We have the promise and pledge of this in the three raisings from the dead
which prefigure that coming resurrection. ‘And there came a fear
on all’ (cf. Mark ii. 27; v. 15; Luke v. 9), ‘and they glorified
God’ (cf. Mark ii. 12), ‘saying, That a great prophet is risen up
among us, and that God hath visited his people.’ This could be
no ordinary prophet, they concluded rightly, since none but the very chiefest
in the olden times, an Elijah or an Elisha, had revived the dead.
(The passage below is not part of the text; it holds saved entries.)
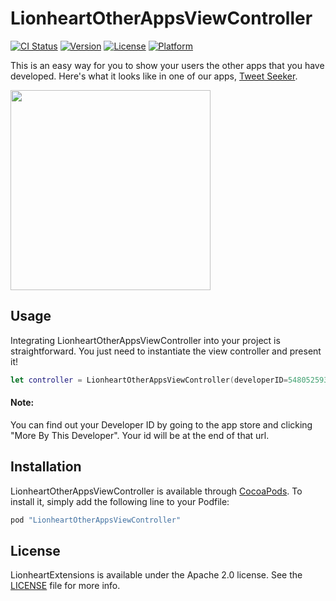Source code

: # LionheartOtherAppsViewController

[![CI Status](http://img.shields.io/travis/lionheart/LionheartOtherAppsViewController.svg?style=flat)](https://travis-ci.org/lionheart/LionheartOtherAppsViewController)
[![Version](https://img.shields.io/cocoapods/v/LionheartOtherAppsViewController.svg?style=flat)](http://cocoapods.org/pods/LionheartOtherAppsViewController)
[![License](https://img.shields.io/cocoapods/l/LionheartOtherAppsViewController.svg?style=flat)](http://cocoapods.org/pods/LionheartOtherAppsViewController)
[![Platform](https://img.shields.io/cocoapods/p/LionheartOtherAppsViewController.svg?style=flat)](http://cocoapods.org/pods/LionheartOtherAppsViewController)

This is an easy way for you to show your users the other apps that you have developed. Here's what it looks like in one of our apps, [Tweet Seeker](https://itunes.apple.com/us/app/tweet-seeker-search-your-tweets/id775980722?mt=8).

<img src="http://i.imgur.com/iAA0u7u.png" width="320" />

## Usage

Integrating LionheartOtherAppsViewController into your project is straightforward. You just need to instantiate the view controller and present it!

```swift
let controller = LionheartOtherAppsViewController(developerID=548052593)
```

#### Note:

You can find out your Developer ID by going to the app store and clicking "More By This Developer". Your id will be at the end of that url.

## Installation

LionheartOtherAppsViewController is available through [CocoaPods](http://cocoapods.org). To install it, simply add the following line to your Podfile:

```ruby
pod "LionheartOtherAppsViewController"
```

## License

LionheartExtensions is available under the Apache 2.0 license. See the [LICENSE](LICENSE) file for more info.


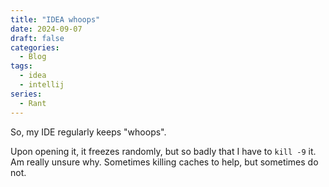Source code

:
 ```yaml
---
title: "IDEA whoops"
date: 2024-09-07
draft: false
categories:
  - Blog
tags:
  - idea
  - intellij
series:
  - Rant
---
```


So, my IDE regularly keeps "whoops".

Upon opening it, it freezes randomly, but so badly that I have to `kill -9` it.
Am really unsure why. Sometimes killing caches to help, but sometimes do not.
They glorified God, that with the raising up of so great a prophet, the
prophet that should come, as no doubt they accounted (Deut. xviii. 15;
John i. 21, 46; iv. 25; vi. 14; Acts iii. 23; vii. 37), He had brought
the long and dreary period to a close, during which all prophecy had been
silent. It was now more than four hundred years since the last of
the Old Testament prophets had spoken, and the faithful in Israel may well
have feared that there should now be no open vision more, that instead
of living words and words with power from prophets in direct communication
with God, there should be henceforward nothing for them but the dead words
of Rabbis and doctors of the law. We may a little understand their
delight when they found that God had still His ambassadors to men, that
perhaps the greatest of all these ambassadors was actually among them.